The result is that they choose to protect their relationship by not admitting that they experience any conflict in it at all. This means that they:
• stick to ‘safe’ topics, avoiding issues that could provoke conflict
• tell themselves that potentially contentious issues aren’t important enough to warrant taking a stand
• downplay the significance of their individual needs.
They believe that they are contributing to the quality of their relationship through their strategy of avoidance. But although they might appear to have a stable relationship, they pay a price because the relationship doesn’t grow or deepen.
2. Fight to win
‘We’re constantly in conflict over money. The way I see it is we both work hard. We’re comfortably off. What’s the point of having it if you can’t enjoy it a bit? My partner’s so boringly cautious. He keeps on at me for spending. I’m not going to give up my bit of fun. So we fight.’

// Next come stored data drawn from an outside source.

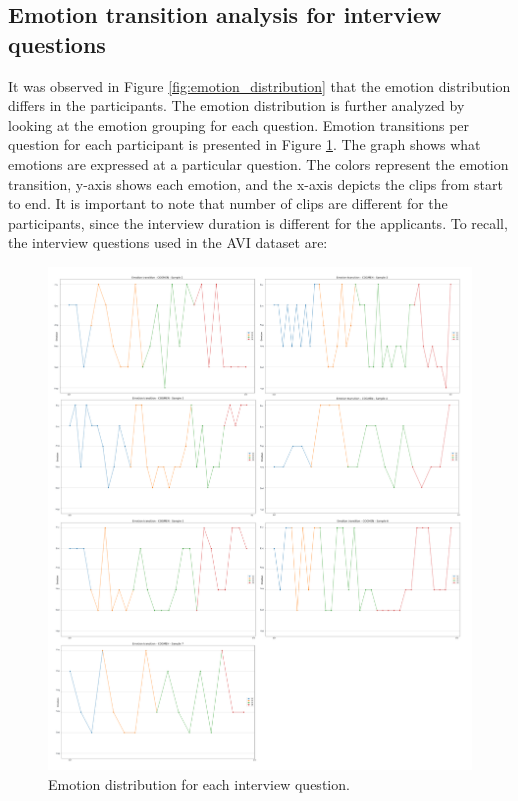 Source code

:\subsection{Emotion transition analysis for interview questions}
It was observed in Figure \ref{fig:emotion_distribution} that the emotion distribution differs in the participants. The emotion distribution is further analyzed by looking at the emotion grouping for each question. Emotion transitions per question for each participant is presented in Figure \ref{fig:emotion_transition_questions}. The graph shows what emotions are expressed at a particular question. The colors represent the emotion transition, y-axis shows each emotion, and the x-axis depicts the clips from start to end. It is important to note that number of clips are different for the participants, since the interview duration is different for the applicants. To recall, the interview questions used in the AVI dataset are:
%
\begin{figure}[h]
  \centering
  \includegraphics[width=\textwidth]{figures/emotion_transition_questions.png}
  \caption{Emotion distribution for each interview question.}
  \label{fig:emotion_transition_questions}
\end{figure}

The couple are attached to their own values and each wants the other to change. The arguments will continue unless they demonstrate to each other that they are prepared to hear, explore and understand their different perspectives and the needs that underpin them.
3. Smooth things over
‘I’m sorry I got shirty with you – my fault entirely. I sure we’ll be able to sort this out.’
OK, so a bit of emollient might not go amiss. But it sounds as though the feelings and needs of the speaker are being put to one side. This is a missed opportunity for both parties to express their feelings and needs and to demonstrate that each has heard the other without judgement, blame or criticism. Then they can move forward.
‘We’ve obviously got very different views about this. I don’t see us ever agreeing. So how about if you give up one of your evening classes, I’ll cut down on my golfing.’
Agreeing to some give and take does at least suggest a willingness to find a solution. But it doesn’t shed any light on the feelings and needs behind each person’s stance and the suggested solution probably won’t really suit either. Only when they listen carefully to each other’s needs will they be able to find a truly satisfying solution.
5. Avoid the issue by walking away
‘Look, I’ve known you for 20 years. We were students together. You’re my closest friend. We’ve got to sort this out…What do you mean ‘you haven’t got time right now’?… For heaven’s sake, talk to me… Hey, don’t just walk away.’
When one person chooses to protect him/herself by not engaging with the issue, it leaves the other person feeling even more angry, most probably bereft at the missed opportunity for self-expression and longing for closer connection.
There are healthy, life-enriching ways of dealing with conflict. And they don’t involve win-lose, compromise or avoidance. This is what you can do.
• Hold firmly onto an intention to connect with the person with whom you are in conflict.
• Listen to the judgments and criticisms that you are rehearsing in your mind and translate them into feelings and needs. (See article ‘Quick guide to self empathy’)
• Empathise with the other person by guessing what they are feeling and needing.
• Explore possible strategies for resolving the conflict only when you are both satisfied that you have fully heard and understood each other.